With the importance of collecting and documenting one’s own work in mind, and a desire to deliver a tangible, tactile artifact in a world of digital ephemera, he has released The Nelson George Mixtape: Volume 1, an anthology that collects articles by George from 1978–1993. (The soft cover edition of which is available now via New York-based publisher, Pacific.) In these pages, you’ll find some of the first reporting on hip-hop, just as the culture was forming, interviews with icons like Bob Marley and Michael Jackson, and some of the first press coverage Prince ever received (including a negative early concert review that seems sacrilegious in 2020). His Mixtape is a scrapbook as an art object, featuring scans of typewritten pages, clippings from newspapers and magazines making it an artifact of analog times, when a curious young writer from Brownsville, Brooklyn found himself covering the co-existing cultures of hip-hop, heavy metal, R&B, punk, and pop. Weeks ago right after the predictable kerfuffle over the Oscars being so white in the Academy’s nominations, I spoke to George about his book, life, and career and got some sage advice for those of us walking a path similar to his.

As a person who’s been in the world of film and television for quite a while now, what do you think about the Oscar nominations that came out a few days ago?

Not much. I don’t really care. I don’t really pay much attention to award shows. I think they’re really irrelevant to your work. The only thing the Oscars can do is, you get Oscar nomination [and] it raises your price. That’s good but other than that, I don’t really pay much attention to Oscars, Grammys, Tonys, or any of those things because they’re all PR campaigns and have very little to do with work.

Every time there’s an award season and nominations come out, or award shows happen, there’s this righteous indignation and outrage from creators and fans who are like, “Hey, you know, whatever this institution is, it is not getting it right.” It feels like there needs to be a management of expectations on the side of those people. What do you think of that?

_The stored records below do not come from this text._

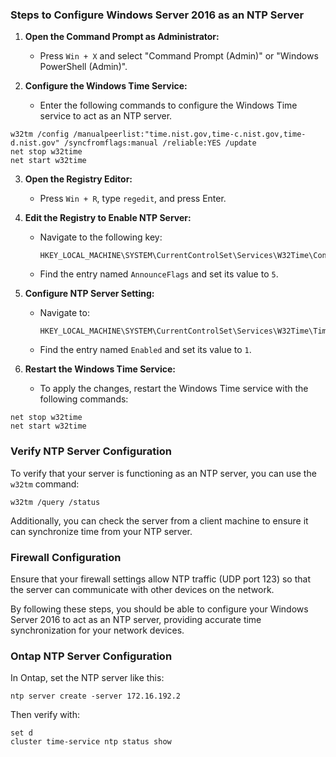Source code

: 
### Steps to Configure Windows Server 2016 as an NTP Server

1. **Open the Command Prompt as Administrator:**
   - Press `Win + X` and select "Command Prompt (Admin)" or "Windows PowerShell (Admin)".

2. **Configure the Windows Time Service:**
   - Enter the following commands to configure the Windows Time service to act as an NTP server.

```shell
w32tm /config /manualpeerlist:"time.nist.gov,time-c.nist.gov,time-d.nist.gov" /syncfromflags:manual /reliable:YES /update
net stop w32time
net start w32time
```

3. **Open the Registry Editor:**
   - Press `Win + R`, type `regedit`, and press Enter.

4. **Edit the Registry to Enable NTP Server:**
   - Navigate to the following key:
     ```
     HKEY_LOCAL_MACHINE\SYSTEM\CurrentControlSet\Services\W32Time\Config
     ```
   - Find the entry named `AnnounceFlags` and set its value to `5`.

5. **Configure NTP Server Setting:**
   - Navigate to:
     ```
     HKEY_LOCAL_MACHINE\SYSTEM\CurrentControlSet\Services\W32Time\TimeProviders\NtpServer
     ```
   - Find the entry named `Enabled` and set its value to `1`.

6. **Restart the Windows Time Service:**
   - To apply the changes, restart the Windows Time service with the following commands:

```shell
net stop w32time
net start w32time
```

### Verify NTP Server Configuration

To verify that your server is functioning as an NTP server, you can use the `w32tm` command:

```shell
w32tm /query /status
```

Additionally, you can check the server from a client machine to ensure it can synchronize time from your NTP server.

### Firewall Configuration

Ensure that your firewall settings allow NTP traffic (UDP port 123) so that the server can communicate with other devices on the network.

By following these steps, you should be able to configure your Windows Server 2016 to act as an NTP server, providing accurate time synchronization for your network devices.

### Ontap NTP Server Configuration

In Ontap, set the NTP server like this:

```shell
ntp server create -server 172.16.192.2
```

Then verify with:

```shell
set d
cluster time-service ntp status show
```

The whole point of working is creating work. The real triumph is getting anything made, especially in terms of TV and film because of the cost involved. I think that the desire to be validated by these institutions is understandable, but not ultimately the thing that’s going to make your work last. There’s been many, many incredibly bad movies that have won Best Picture, and there are many so-so performances that have won Best Actor, and there are other [good] films that have not. Taxi Driver is one the most influential movies ever made and it didn’t win anything. The Joker wouldn’t exist without Taxi Driver. I just feel like it’s a waste of energy. It’s such a struggle to get things made and to create anything good that I personally don’t spend a lot of time — I actually spend zero time — being concerned about award shows.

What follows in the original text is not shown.